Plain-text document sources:

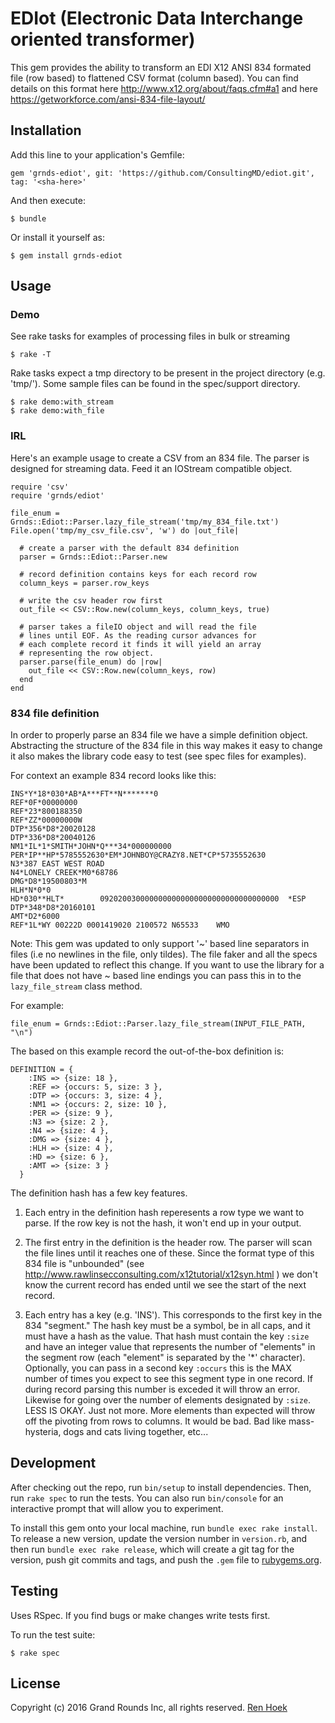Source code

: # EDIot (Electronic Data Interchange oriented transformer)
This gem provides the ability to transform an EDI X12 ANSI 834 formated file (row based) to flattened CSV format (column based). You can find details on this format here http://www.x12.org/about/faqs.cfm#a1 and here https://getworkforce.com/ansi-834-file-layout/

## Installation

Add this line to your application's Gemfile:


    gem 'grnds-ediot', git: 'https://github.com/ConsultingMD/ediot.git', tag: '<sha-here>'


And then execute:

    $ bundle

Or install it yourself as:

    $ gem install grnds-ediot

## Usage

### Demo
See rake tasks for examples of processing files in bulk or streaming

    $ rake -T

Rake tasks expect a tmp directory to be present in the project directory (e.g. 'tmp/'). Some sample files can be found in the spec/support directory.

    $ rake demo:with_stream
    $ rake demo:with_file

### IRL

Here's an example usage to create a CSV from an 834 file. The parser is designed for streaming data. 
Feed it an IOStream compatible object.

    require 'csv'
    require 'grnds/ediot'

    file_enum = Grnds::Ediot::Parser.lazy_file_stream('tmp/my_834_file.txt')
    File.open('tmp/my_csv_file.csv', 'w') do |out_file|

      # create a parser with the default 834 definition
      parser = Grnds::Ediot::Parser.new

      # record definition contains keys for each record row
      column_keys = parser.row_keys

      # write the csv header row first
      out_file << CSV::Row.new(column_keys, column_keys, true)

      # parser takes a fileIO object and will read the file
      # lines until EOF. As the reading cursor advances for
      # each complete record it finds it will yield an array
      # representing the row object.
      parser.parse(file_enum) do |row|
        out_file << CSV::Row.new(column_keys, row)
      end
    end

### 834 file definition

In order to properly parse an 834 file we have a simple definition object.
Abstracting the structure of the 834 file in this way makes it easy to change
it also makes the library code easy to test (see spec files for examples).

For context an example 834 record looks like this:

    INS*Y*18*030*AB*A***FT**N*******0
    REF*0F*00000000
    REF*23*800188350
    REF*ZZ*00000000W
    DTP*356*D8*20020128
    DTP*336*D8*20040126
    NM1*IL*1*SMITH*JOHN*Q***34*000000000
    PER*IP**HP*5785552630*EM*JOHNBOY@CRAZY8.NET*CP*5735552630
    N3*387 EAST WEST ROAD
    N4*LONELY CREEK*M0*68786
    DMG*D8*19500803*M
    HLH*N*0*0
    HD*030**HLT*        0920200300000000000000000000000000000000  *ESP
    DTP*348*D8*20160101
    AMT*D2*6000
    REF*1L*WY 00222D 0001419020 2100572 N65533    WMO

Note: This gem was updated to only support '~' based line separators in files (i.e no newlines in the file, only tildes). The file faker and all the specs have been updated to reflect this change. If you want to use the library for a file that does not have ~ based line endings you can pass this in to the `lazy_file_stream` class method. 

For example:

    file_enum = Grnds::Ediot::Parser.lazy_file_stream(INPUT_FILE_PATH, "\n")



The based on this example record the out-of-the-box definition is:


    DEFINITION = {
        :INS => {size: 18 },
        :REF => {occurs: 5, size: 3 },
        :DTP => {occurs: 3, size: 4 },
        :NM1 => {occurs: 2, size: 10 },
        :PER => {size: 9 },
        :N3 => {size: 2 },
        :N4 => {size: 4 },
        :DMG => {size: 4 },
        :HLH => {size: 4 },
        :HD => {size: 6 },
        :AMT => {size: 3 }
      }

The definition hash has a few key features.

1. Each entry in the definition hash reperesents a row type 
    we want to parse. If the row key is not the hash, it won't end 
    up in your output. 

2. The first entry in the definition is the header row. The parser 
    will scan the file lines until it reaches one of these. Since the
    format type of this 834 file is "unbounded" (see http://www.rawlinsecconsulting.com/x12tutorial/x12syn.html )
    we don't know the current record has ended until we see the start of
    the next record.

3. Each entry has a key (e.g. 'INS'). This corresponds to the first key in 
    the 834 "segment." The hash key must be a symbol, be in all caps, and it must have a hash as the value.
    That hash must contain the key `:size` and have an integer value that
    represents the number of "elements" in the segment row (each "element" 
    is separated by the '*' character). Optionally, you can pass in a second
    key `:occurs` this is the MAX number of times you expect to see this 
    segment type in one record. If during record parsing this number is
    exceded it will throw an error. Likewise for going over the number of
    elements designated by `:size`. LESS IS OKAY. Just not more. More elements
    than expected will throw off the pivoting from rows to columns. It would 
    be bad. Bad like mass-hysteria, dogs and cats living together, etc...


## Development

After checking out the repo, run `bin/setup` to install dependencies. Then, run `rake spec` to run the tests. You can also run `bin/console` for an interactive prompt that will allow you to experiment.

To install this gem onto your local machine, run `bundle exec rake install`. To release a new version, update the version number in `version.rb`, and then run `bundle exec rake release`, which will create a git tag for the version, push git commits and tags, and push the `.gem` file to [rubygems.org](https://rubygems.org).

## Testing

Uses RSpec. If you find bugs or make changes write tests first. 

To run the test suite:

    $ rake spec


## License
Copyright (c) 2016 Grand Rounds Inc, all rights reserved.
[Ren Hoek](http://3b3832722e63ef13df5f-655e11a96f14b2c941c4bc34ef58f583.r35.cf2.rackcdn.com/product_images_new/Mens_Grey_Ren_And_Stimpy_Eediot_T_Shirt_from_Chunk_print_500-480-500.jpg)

WORK INSTRUCTIONS >> From the records, copy out each line that includes the string "examples".

RESPONSE BOX >>
See rake tasks for examples of processing files in bulk or streaming
it also makes the library code easy to test (see spec files for examples).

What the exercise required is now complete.